[SUPPLIED DATA]
━━━━

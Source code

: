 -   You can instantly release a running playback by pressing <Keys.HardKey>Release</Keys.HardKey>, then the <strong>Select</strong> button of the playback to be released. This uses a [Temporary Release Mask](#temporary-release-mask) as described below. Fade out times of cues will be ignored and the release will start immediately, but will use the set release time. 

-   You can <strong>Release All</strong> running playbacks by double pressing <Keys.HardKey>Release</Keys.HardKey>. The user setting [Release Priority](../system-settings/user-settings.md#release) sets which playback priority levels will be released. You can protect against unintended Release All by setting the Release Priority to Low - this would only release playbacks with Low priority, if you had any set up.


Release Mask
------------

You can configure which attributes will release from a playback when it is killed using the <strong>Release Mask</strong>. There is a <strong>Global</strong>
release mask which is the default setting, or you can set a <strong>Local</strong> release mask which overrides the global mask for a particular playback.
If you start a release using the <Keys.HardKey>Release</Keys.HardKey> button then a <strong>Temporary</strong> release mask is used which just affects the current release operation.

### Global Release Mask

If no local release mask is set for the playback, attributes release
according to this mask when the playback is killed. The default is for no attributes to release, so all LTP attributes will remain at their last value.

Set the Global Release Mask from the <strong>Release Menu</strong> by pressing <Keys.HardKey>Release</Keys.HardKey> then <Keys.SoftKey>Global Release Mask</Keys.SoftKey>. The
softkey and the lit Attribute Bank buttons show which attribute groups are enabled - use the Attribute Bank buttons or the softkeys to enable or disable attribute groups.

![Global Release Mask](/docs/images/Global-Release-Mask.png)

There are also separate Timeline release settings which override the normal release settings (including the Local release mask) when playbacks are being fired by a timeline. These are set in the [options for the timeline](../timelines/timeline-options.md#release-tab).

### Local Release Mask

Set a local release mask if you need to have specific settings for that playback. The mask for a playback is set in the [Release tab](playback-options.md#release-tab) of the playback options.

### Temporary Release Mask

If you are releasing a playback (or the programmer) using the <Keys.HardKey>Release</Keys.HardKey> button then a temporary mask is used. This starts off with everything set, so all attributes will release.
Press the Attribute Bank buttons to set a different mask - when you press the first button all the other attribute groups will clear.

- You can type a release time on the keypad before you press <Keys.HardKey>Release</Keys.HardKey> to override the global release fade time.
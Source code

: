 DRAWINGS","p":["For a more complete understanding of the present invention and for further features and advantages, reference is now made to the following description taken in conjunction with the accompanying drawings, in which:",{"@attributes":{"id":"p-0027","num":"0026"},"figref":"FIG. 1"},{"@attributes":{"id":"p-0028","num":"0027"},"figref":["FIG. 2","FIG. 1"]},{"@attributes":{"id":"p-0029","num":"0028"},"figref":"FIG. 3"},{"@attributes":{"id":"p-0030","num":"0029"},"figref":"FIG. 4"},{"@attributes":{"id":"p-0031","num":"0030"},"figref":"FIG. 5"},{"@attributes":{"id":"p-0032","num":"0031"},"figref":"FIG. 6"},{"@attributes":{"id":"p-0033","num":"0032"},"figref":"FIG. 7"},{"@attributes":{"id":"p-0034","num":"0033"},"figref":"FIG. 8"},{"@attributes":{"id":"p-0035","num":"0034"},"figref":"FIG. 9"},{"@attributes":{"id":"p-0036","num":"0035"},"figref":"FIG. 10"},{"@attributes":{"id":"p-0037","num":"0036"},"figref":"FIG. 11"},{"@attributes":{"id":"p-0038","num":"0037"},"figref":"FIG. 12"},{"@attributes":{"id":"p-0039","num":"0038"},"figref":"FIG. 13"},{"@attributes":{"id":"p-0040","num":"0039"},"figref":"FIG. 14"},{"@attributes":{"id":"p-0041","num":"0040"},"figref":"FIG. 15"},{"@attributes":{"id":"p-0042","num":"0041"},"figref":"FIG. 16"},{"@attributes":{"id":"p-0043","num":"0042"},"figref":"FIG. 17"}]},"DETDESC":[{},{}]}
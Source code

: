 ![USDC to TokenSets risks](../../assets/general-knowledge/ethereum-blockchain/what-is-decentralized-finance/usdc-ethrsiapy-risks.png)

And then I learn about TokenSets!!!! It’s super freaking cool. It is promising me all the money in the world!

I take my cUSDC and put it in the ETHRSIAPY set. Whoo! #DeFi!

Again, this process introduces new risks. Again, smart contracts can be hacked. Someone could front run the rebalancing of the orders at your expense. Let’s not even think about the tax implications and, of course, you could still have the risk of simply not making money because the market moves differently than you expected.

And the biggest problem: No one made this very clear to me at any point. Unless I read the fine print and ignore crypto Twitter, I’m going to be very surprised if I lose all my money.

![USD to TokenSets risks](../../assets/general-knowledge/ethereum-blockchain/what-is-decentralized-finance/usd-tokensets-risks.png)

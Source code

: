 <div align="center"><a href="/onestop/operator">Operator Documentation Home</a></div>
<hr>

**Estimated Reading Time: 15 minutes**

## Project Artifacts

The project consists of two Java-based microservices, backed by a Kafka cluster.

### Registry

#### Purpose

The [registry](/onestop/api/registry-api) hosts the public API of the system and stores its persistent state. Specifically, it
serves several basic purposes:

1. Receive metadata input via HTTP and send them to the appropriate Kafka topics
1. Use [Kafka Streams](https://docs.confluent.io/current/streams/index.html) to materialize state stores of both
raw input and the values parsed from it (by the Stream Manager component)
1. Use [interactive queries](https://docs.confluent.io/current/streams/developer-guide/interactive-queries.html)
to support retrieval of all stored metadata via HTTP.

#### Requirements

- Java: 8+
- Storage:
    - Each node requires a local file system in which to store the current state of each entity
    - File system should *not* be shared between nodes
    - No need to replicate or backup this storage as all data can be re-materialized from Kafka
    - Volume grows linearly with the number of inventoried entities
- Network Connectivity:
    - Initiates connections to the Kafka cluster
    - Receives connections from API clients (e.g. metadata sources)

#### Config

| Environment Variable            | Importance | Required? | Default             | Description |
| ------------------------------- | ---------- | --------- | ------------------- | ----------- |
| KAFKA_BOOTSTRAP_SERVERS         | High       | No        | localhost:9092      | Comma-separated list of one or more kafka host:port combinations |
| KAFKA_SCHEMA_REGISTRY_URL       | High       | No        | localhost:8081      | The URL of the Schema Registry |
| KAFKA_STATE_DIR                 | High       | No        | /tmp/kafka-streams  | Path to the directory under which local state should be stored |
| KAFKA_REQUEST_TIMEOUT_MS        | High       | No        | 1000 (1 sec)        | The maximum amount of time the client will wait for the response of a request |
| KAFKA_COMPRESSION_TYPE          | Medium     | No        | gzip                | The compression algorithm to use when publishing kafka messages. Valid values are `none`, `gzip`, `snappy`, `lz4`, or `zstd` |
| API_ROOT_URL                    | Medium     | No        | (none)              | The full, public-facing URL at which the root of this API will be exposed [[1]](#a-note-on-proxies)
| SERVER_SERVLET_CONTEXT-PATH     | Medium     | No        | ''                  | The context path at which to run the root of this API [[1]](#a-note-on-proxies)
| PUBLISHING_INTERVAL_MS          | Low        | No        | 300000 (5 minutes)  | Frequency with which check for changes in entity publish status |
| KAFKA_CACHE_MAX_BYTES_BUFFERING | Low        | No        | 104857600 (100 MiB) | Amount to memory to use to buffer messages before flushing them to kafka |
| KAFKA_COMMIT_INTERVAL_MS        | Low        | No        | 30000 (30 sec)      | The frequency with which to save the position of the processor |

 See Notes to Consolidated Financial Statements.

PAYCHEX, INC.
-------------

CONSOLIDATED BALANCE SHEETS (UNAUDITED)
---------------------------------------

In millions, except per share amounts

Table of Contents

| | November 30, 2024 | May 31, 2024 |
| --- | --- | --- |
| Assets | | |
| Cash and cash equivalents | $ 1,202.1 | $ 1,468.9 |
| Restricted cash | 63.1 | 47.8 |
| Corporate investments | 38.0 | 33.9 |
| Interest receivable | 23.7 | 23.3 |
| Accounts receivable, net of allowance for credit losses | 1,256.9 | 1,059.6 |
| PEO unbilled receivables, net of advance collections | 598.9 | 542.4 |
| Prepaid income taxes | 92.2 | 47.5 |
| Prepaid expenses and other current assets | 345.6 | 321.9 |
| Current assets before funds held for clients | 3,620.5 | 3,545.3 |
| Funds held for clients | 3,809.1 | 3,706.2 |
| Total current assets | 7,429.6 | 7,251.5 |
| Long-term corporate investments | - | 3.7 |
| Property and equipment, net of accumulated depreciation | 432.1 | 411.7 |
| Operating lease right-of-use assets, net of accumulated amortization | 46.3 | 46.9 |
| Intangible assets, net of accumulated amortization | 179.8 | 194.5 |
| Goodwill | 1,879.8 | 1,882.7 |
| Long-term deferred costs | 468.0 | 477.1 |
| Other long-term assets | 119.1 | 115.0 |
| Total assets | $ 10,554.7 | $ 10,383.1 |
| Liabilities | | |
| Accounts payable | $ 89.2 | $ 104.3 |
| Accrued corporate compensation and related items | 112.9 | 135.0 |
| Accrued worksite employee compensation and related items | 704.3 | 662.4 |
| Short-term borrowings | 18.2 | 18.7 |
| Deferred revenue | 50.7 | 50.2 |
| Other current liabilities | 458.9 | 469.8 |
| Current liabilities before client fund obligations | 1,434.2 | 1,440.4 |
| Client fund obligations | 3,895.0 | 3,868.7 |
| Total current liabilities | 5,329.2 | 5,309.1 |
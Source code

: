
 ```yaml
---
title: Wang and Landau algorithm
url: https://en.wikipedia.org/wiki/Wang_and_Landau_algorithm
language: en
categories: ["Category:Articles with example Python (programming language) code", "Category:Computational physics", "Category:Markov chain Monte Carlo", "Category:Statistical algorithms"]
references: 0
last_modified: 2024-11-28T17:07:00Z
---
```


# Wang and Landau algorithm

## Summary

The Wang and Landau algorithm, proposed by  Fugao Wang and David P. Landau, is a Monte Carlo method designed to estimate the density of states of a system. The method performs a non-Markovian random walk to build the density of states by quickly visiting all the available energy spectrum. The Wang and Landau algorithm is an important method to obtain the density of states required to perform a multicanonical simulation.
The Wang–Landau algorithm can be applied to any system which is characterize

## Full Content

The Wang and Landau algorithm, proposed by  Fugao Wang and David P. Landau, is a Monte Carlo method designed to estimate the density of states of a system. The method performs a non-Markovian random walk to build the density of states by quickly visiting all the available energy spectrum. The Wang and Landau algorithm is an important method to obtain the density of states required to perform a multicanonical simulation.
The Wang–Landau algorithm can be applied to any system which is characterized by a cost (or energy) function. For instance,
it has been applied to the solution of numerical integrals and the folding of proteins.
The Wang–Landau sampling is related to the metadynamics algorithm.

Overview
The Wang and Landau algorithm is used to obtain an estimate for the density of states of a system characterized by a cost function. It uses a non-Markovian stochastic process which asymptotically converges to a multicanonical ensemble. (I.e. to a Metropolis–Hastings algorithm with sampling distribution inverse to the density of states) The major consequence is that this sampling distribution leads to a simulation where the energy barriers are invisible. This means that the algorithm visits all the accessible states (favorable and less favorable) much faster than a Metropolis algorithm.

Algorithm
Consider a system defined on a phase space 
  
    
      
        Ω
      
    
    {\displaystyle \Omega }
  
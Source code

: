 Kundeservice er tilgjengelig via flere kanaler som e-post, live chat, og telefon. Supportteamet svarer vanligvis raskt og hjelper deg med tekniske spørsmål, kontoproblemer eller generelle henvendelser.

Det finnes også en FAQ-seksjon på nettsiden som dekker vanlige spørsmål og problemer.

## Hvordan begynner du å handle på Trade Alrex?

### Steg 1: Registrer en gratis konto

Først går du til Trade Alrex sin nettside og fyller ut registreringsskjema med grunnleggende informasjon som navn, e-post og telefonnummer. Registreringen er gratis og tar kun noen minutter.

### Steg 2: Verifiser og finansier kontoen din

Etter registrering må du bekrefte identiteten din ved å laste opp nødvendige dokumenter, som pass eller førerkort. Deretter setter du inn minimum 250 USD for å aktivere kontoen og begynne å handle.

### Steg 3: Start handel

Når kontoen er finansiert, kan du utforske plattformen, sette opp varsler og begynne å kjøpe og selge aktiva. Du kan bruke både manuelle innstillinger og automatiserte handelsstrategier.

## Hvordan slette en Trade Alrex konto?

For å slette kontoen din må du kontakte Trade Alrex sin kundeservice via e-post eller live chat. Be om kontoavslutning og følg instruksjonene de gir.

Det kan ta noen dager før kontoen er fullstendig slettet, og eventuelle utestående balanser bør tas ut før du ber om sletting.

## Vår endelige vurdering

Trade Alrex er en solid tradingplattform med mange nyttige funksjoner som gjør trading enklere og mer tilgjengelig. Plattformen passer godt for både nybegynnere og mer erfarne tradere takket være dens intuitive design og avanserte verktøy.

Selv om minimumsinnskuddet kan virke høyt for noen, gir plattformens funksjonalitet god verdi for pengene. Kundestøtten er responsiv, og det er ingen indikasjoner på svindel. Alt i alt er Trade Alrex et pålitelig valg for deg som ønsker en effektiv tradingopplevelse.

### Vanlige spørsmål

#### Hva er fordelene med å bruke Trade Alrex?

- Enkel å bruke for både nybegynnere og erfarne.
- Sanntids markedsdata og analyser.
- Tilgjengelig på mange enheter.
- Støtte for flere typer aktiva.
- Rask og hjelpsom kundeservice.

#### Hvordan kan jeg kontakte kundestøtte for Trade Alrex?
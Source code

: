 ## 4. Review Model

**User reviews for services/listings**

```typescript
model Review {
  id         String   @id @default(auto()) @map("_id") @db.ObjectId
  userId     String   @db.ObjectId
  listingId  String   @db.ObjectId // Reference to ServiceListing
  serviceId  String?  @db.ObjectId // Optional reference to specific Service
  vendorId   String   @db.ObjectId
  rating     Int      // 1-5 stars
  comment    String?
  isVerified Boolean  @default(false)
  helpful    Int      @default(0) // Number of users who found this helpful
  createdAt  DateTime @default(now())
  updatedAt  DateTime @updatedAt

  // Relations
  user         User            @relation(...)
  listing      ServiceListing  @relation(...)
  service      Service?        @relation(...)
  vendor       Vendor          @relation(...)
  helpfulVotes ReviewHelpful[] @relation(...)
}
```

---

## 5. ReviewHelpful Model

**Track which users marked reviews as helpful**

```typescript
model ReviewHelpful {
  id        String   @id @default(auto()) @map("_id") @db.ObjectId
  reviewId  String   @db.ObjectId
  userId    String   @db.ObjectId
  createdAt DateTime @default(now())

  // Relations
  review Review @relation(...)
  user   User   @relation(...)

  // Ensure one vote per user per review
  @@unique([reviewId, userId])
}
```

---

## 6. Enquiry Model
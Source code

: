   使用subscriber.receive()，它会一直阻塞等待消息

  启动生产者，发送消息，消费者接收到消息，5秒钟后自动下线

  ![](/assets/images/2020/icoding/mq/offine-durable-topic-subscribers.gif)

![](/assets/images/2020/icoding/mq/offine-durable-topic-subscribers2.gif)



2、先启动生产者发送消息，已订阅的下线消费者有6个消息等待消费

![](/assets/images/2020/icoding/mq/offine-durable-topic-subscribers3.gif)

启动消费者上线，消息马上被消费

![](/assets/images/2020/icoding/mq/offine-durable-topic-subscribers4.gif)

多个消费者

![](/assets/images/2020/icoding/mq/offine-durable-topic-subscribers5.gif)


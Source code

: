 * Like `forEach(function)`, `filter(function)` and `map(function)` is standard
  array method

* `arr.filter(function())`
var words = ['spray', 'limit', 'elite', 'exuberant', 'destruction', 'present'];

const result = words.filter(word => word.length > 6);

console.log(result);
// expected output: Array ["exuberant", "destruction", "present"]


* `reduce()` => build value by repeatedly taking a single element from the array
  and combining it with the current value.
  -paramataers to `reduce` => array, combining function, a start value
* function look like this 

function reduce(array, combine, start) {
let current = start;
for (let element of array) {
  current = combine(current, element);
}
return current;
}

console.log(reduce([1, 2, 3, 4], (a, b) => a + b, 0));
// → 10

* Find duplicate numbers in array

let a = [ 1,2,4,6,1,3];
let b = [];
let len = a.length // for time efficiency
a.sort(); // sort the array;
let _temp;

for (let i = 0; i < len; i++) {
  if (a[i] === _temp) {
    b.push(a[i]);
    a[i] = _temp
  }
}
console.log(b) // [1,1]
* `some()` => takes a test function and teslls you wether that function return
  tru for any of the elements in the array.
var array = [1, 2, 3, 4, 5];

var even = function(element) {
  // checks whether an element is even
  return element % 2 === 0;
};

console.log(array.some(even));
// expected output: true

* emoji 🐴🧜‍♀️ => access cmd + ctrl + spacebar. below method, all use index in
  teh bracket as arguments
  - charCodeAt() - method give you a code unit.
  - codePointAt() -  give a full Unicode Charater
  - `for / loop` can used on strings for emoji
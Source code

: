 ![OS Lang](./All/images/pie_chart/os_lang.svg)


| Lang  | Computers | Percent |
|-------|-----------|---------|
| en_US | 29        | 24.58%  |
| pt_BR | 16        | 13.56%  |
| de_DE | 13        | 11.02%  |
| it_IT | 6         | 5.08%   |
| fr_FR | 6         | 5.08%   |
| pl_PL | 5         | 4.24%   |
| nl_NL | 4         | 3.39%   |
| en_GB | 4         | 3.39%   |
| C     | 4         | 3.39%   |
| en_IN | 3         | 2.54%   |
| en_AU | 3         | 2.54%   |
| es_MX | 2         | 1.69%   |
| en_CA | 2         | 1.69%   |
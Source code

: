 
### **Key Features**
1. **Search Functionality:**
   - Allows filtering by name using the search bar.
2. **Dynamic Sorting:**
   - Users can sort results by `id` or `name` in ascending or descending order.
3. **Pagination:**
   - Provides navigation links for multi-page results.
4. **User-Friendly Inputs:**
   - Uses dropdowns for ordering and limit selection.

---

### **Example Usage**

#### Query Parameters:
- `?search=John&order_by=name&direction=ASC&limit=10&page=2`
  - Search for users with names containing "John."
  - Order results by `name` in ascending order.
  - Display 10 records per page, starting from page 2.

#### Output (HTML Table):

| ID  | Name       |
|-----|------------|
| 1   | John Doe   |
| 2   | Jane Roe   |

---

━━━━

[EXERCISE INSTRUCTIONS]
Show, from the records above, every line that includes "ethereum".

[SOLUTION]
: ![USDC to TokenSets risks](../../assets/general-knowledge/ethereum-blockchain/what-is-decentralized-finance/usdc-ethrsiapy-risks.png)
![USD to TokenSets risks](../../assets/general-knowledge/ethereum-blockchain/what-is-decentralized-finance/usd-tokensets-risks.png)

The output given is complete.